Tomada de la red. |
Doblegaba
el llanto con mucho llanto y la vuelta del chupete. Y entre sueños suspiraba
hondo y la llamaba. No había consuelo posible. Nadie podía sustituirla. Ella es
el cacao con leche. Yo, el aguachirri en
medio de la tormenta. Lo intentaba con todas mis fuerzas. Dejaba el paseo de
hámster por la rueda de la casa. Soltaba la sartén y los huevos a nada que mi
niña la llamaba. Confeccioné guiñoles con telas viejas. Su padre le hizo un
teatrillo con unas maderas. Ponía todo mi empeño en contarle historias. Repetía
las que le contaba mi madre. Imitaba su voz. Nada era igual. «¡La abuela lo
sabe hacer, tú no!», decía mientras se restregaba los ojos, en la antesala del
diluvio universal.
Le
gustaban mucho los patos y también los peces en el agua de la bañera.

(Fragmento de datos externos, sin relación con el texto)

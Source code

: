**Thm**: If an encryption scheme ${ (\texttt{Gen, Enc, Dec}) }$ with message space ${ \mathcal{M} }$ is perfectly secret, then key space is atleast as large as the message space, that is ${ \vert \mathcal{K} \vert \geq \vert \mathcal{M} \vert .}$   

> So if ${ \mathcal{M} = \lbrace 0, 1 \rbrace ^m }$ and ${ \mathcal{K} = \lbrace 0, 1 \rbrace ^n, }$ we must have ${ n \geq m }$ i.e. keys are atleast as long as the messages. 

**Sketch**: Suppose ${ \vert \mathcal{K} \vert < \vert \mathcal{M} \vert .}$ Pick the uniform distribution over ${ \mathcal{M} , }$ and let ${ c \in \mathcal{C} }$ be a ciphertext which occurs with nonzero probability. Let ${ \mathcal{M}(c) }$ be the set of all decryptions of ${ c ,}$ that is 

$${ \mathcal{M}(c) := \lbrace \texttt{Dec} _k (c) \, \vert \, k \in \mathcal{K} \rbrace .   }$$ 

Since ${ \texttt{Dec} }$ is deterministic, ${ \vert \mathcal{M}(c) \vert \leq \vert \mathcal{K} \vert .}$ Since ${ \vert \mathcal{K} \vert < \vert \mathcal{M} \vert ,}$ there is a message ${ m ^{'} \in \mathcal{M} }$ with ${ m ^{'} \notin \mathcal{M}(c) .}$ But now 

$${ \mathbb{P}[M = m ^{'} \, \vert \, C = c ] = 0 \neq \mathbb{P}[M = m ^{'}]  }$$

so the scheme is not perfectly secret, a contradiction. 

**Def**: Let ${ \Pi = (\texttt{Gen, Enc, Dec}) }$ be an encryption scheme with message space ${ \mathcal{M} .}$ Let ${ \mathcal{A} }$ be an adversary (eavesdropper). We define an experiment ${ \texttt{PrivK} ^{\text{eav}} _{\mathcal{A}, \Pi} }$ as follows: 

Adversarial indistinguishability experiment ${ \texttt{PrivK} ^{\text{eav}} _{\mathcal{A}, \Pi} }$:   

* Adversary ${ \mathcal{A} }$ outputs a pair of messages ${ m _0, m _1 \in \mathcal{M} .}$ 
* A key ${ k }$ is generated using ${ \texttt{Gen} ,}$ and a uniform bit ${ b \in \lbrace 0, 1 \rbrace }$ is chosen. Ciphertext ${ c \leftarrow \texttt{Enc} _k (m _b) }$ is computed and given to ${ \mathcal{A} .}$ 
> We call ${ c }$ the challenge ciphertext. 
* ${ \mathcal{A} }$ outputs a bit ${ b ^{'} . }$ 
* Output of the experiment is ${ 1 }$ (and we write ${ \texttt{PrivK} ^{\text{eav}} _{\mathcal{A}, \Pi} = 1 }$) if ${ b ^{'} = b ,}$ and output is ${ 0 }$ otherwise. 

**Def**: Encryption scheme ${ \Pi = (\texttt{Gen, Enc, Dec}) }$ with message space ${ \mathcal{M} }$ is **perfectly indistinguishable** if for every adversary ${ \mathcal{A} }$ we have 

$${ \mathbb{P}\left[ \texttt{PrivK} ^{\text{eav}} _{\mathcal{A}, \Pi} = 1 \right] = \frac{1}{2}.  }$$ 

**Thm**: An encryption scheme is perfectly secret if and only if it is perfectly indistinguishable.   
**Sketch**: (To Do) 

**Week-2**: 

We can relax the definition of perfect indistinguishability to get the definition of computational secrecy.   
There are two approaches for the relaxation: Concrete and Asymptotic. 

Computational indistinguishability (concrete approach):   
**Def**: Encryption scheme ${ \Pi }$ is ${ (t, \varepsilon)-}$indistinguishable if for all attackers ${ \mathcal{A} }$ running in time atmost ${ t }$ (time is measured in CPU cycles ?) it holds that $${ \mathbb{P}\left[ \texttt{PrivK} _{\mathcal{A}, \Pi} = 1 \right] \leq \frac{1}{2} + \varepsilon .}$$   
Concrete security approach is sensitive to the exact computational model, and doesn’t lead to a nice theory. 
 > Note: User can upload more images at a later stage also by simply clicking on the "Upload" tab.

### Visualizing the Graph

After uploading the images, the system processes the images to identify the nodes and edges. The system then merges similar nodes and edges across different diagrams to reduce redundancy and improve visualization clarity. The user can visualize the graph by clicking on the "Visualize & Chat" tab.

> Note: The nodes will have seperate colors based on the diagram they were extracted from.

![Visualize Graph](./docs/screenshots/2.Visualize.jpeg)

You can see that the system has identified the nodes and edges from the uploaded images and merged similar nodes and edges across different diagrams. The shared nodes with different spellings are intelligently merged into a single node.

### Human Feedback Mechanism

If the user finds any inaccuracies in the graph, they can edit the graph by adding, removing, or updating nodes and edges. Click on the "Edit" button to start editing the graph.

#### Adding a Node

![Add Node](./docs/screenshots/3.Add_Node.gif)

Los movía
con una mano, mi madre con la otra, mientras hacían que hablaban entre ellos.
Eran cariñosos unos con otros. Se querían. Encargamos toda una flota. La
dejábamos estar todo el rato que quisiera en el agua. Faltaba la abuela. Convirtió
la hora del baño en una batalla. El barco con sus viajeros, los buzos, el
submarino, el pulpo, los peces y hasta los patos, sus preferidos, caían bajo la
rabia en pelotazos de mi hija.
Yo
también la echaba mucho de menos. Era el sostén a donde me agarraba cada día.
Cuando una reunión de trabajo se alargaba, allí estaba siempre ella para
atender a su nieta. Si enfermaba, seguía cuidando de mí como cuando era
pequeña. Ante cualquier emergencia: ella. Una fuente inagotable de amor para
compartir. Pero nada era comparable a la desolación de la niña. El tiempo
parecía atrapado en una bola de mercurio. Llamadas y esperanzas, día a día.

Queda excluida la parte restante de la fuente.